Thank you Nabeshin. You have grasped my meaning. I take it you mean that b) is the answer within this context.

5. Feb 13, 2012

### pervect

Staff Emeritus
The acceleration required to "hold station" will be equal to
$$\frac{G\,m}{r^2 \sqrt{1-r_s/r}}$$

where G is the gravitational constant, m is the mass of the black hole, r is the Schwarzschild r coordinate, and $r_s$ is the Schwarzschld radius, $r_s= G m / c^2$

The Scwarzchild r coordinate isn't really a distance, because space-time is curved near a black hole, but the surface area of a sphere given by r=constant is 4 pi r^2.

By contrast, for Newtonian gravity, the acceleration requires to hold station is G m / r^2, (but here r is the radius, though it's still true that the surface are of a sphere given by r = constant is 4 pi r^2).

As you can see, the GR expression goes to infinity as r approaches r_s, the Schwarzschild radius.

6. Feb 13, 2012

### Paul.Dent

I can't accept that the event horizon is not "a point in spacetime" We can and do assign coordinates to it, so it must be! However, I do have some grave doubts about its nature.

Here is one issue I am struggling to understand:

I think I am right in saying the gravity gradient at the event horizon is finite and gets smaller, the larger the Black Hole is. So make it large enought, and matter falling in does not necessarily get torn apart while still on the outside, especially if heading in in a straight line plumb dead center. So consider that situation. Now, just before the matter enters, the event horizon's radius is given by thre mass already on the inside; and just after enters, the Black Hole's mass and its radius must have increased.

Here is the \$64000 question: At what point does the Black Hole's event horizon increase its radius? Doe sit come out to meet the falling in mass, like a big snake's mouth opening up" Does that mean the Black Hole gets a bulge on side, that subsides as the matter plummets towards the cental singulaity? I have big problem with the latter, because that implies we a getting information on the outside about events on the inside. I have other reasons to want to believe that a Back Hole can only accrete mass in a sphercially synnetric way. At least in a cylindrically symmetric way, if there is angular momentum invloived. But preferably, only in a spherically symmetric way when there is no angular momentum involved. In the latter case, the matter would cover the event horizon uniformly and then continue its chute towards the central singularity as a uniform sphere of collapsing radius.

7. Feb 14, 2012

### pawprint

This rather depends on the observer. A distant observer will see the infalling mass slow down and finally halt at the event horizon. From her point of view the EH will never expand.

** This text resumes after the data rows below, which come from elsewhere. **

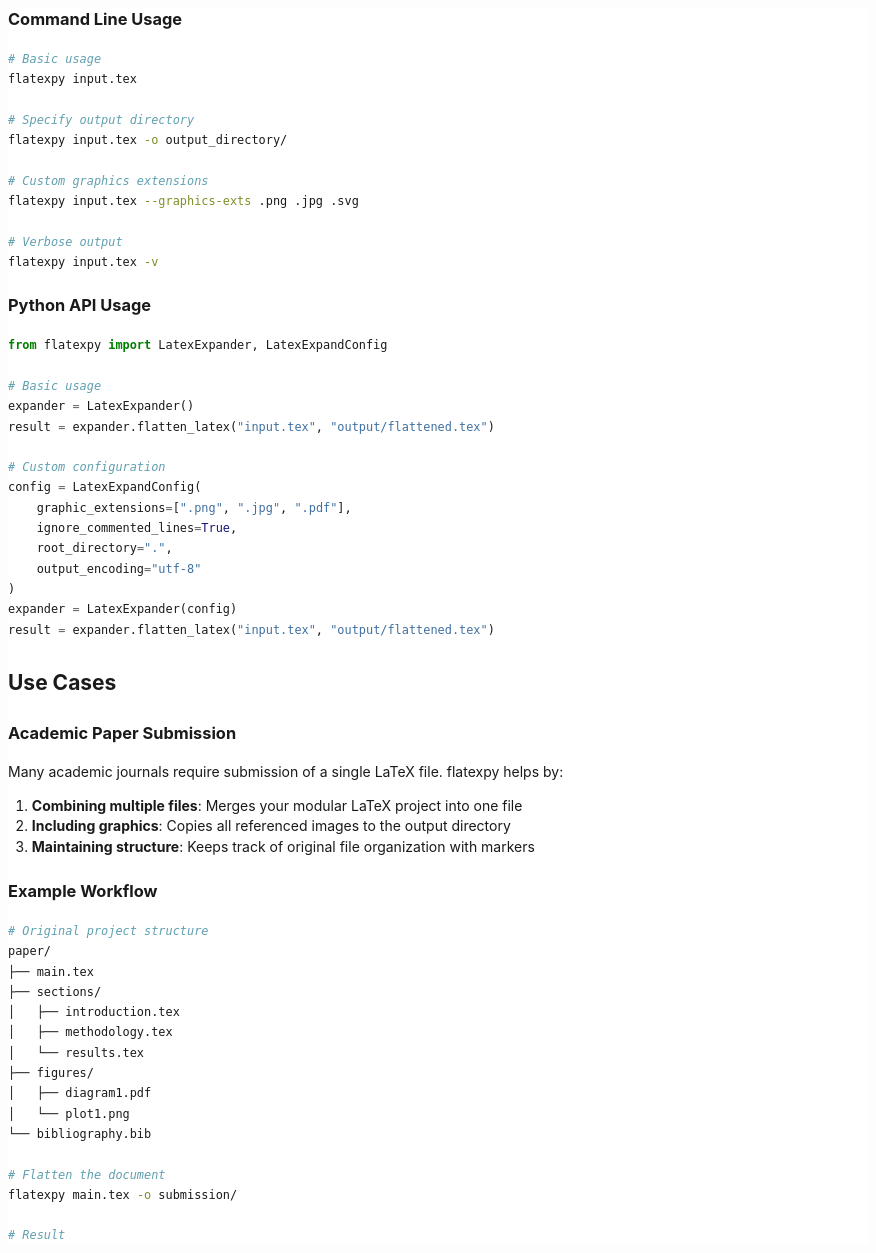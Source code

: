 ### Command Line Usage

```bash
# Basic usage
flatexpy input.tex

# Specify output directory
flatexpy input.tex -o output_directory/

# Custom graphics extensions
flatexpy input.tex --graphics-exts .png .jpg .svg

# Verbose output
flatexpy input.tex -v
```

### Python API Usage

```python
from flatexpy import LatexExpander, LatexExpandConfig

# Basic usage
expander = LatexExpander()
result = expander.flatten_latex("input.tex", "output/flattened.tex")

# Custom configuration
config = LatexExpandConfig(
    graphic_extensions=[".png", ".jpg", ".pdf"],
    ignore_commented_lines=True,
    root_directory=".",
    output_encoding="utf-8"
)
expander = LatexExpander(config)
result = expander.flatten_latex("input.tex", "output/flattened.tex")
```

## Use Cases

### Academic Paper Submission

Many academic journals require submission of a single LaTeX file. flatexpy helps by:

1. **Combining multiple files**: Merges your modular LaTeX project into one file
2. **Including graphics**: Copies all referenced images to the output directory
3. **Maintaining structure**: Keeps track of original file organization with markers

### Example Workflow

```bash
# Original project structure
paper/
├── main.tex
├── sections/
│   ├── introduction.tex
│   ├── methodology.tex
│   └── results.tex
├── figures/
│   ├── diagram1.pdf
│   └── plot1.png
└── bibliography.bib

# Flatten the document
flatexpy main.tex -o submission/

# Result
```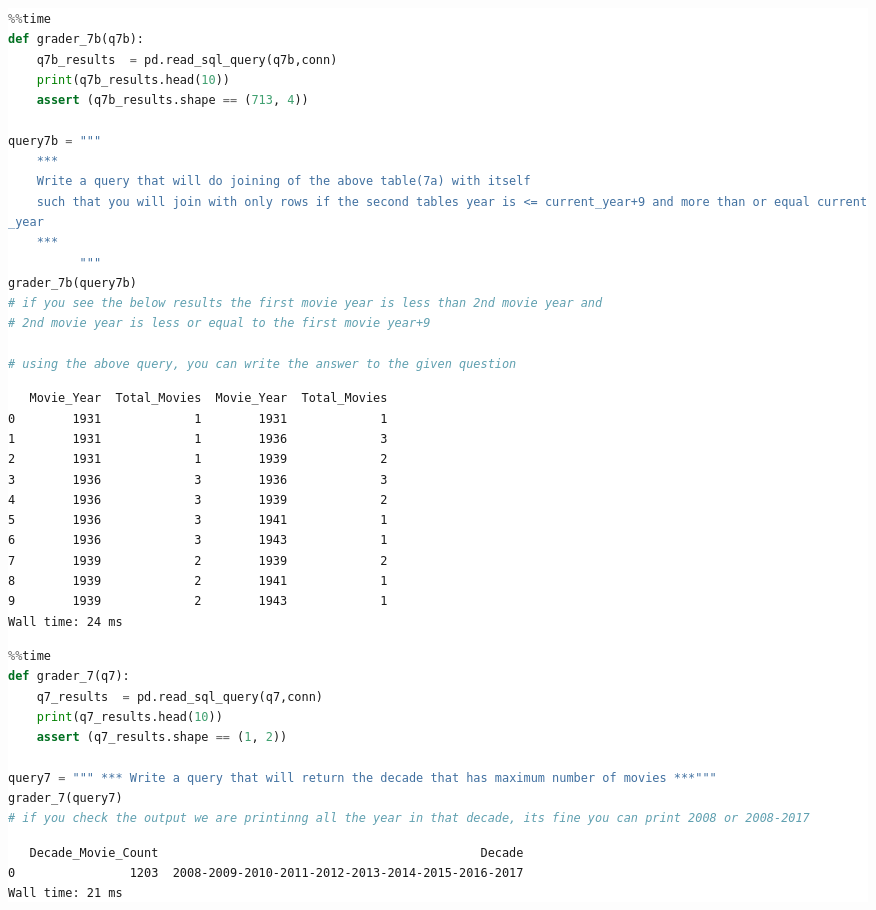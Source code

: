 

```python
%%time
def grader_7b(q7b):
    q7b_results  = pd.read_sql_query(q7b,conn)
    print(q7b_results.head(10))
    assert (q7b_results.shape == (713, 4))

query7b = """   
    *** 
    Write a query that will do joining of the above table(7a) with itself 
    such that you will join with only rows if the second tables year is <= current_year+9 and more than or equal current_year
    *** 
          """
grader_7b(query7b)
# if you see the below results the first movie year is less than 2nd movie year and 
# 2nd movie year is less or equal to the first movie year+9

# using the above query, you can write the answer to the given question
```

       Movie_Year  Total_Movies  Movie_Year  Total_Movies
    0        1931             1        1931             1
    1        1931             1        1936             3
    2        1931             1        1939             2
    3        1936             3        1936             3
    4        1936             3        1939             2
    5        1936             3        1941             1
    6        1936             3        1943             1
    7        1939             2        1939             2
    8        1939             2        1941             1
    9        1939             2        1943             1
    Wall time: 24 ms
    


```python
%%time
def grader_7(q7):
    q7_results  = pd.read_sql_query(q7,conn)
    print(q7_results.head(10))
    assert (q7_results.shape == (1, 2))

query7 = """ *** Write a query that will return the decade that has maximum number of movies ***"""
grader_7(query7)
# if you check the output we are printinng all the year in that decade, its fine you can print 2008 or 2008-2017
```

       Decade_Movie_Count                                             Decade
    0                1203  2008-2009-2010-2011-2012-2013-2014-2015-2016-2017
    Wall time: 21 ms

A brave observer entering a sufficiently massive BH may, as you pointed out above, avoid spaghettification. From her point of view the external universe will accelerate and die as she nears the EH. She would believe that the EH expanded slightly as her conveyance passed through, but would be unable to verify this.

Two threads discussing this aspect are-

Over the past few years speculation has grown as to whether BHs can gain any mass in external finite time. I was unable to find the thread(s) discussing this but it is now considered at least an open question. I DO remember the argument is that all infalling matter is re-radiated as energy in exact ballance. I'm sure this has been discussed here (on PF) and I would appreciate someone posting the relevant link(s).

8. Feb 18, 2012

### pawprint

Thank you all. If only I had a mathematically inclined brain I could use those equations. I'm currently faced with variations of g at different heights above the surface of Earth. I'm reduced to expressing my answer in μgals!

9. Feb 18, 2012

### pervect

Staff Emeritus
While it's not a point (technically, it's a null surface), the event horizon is "in space-time". But the singularity at the center of the black hole (which isn't the event horizon) , isn't part of the manifold, i.e. it's not part of space-time. So I think you misunderstood what Ben said earlier, as he was talking about the singularity not being part of space-time, not the event horizon.

The acceleration required to hold station - the "gravity" for a hovering particle approaches infinity as the particle approaches the event horizon. This might lead one to conclude that the gravity gradient also approaches infinity for a particle approaching the event horizon. This is not correct, at last not for a particle that free-falls into the event horizon. The gravity gradient for a free-falling particle is always finite. Explaining exactly why convincingly probalby would require some math - all I can say is that the gravity gradient isn't quite observer independent, but the effect is important only for large accelerations.

Specifically: the Riemann tensor is observer independent quantity (being a true tensor), but the tidal forces you measure with rods and accelerometers are only exactly equal to the Riemann tensor for someone who is not accelerating, for someone who is accelerating there is a (usually very tiny) difference between the observer-independent Riemann tensor components and the actual measurements of the gravity gradient, also known as tidal forces.

Since the acceleration required to hold station at the event horizon is infinite, even a very small observer dependence that's usually ignorable becomes important to know about.

It depends on how you define the event horizon. There's an apparent horizon, and an absolute horizon, as I recall. http://archive.ncsa.illinois.edu/Cyberia/NumRel/AppVsEventHorizonCaption.html and http://en.wikipedia.org/w/index.php?title=Apparent_horizon&oldid=457048068 have some details.

10. Feb 18, 2012

### Nabeshin

If we imagine a hole of mass M, and throwing in some small mass dm, the event horizon smoothly expands from its radius at r=2M to r=2(M+dm) as the mass falls in. If the situation is not axisymmetric, indeed there will be a tidal budge induced on this surface. After the mass falls in, the horizon will ring down, emitting gravitational radiation until it settles back into a symmetric black hole.

No information is transferred here because the event horizon is simply a mathematical surface, not something physical.

11. Feb 18, 2012

### elfmotat

You mean $r_s= 2G m / c^2$, right?

12. Feb 19, 2012

### pervect

Staff Emeritus
Ooops, yes, right...

13. Feb 19, 2012

### George Jones

Staff Emeritus
It is useful to look at the Vaidya metric. See Figure 5.7 on page 134 (pdf page 150) of Eric Poisson's notes,

http://www.physics.uoguelph.ca/poisson/research/agr.pdf,

which evolved into the excellent book, A Relativist's Toolkit: The Mathematics of black hole Mechanics.

Radiation falls into a black hole from v1 to v2, but the left diagram of Figure 5.7 shows that the event horizon starts to grow before the first radiation crosses the event horizon.
Here, "history" means past and future.

14. Feb 19, 2012

### Passionflower

I do not think that is correct.

The total mass will be slightly less than M+dm.

15. Feb 19, 2012

### Nabeshin

Well yes, thank you. My point in using those values was to illustrate that it asymptotes to what you would 'expect' the horizon to be when the additional mass has fallen in, minus of course some losses from gravitational radiation. If I wanted to be a little more analytic, the power radiated by waves will be $\propto dm^2$, while the mass increase is linear, so to first order indeed the mass is M+dm.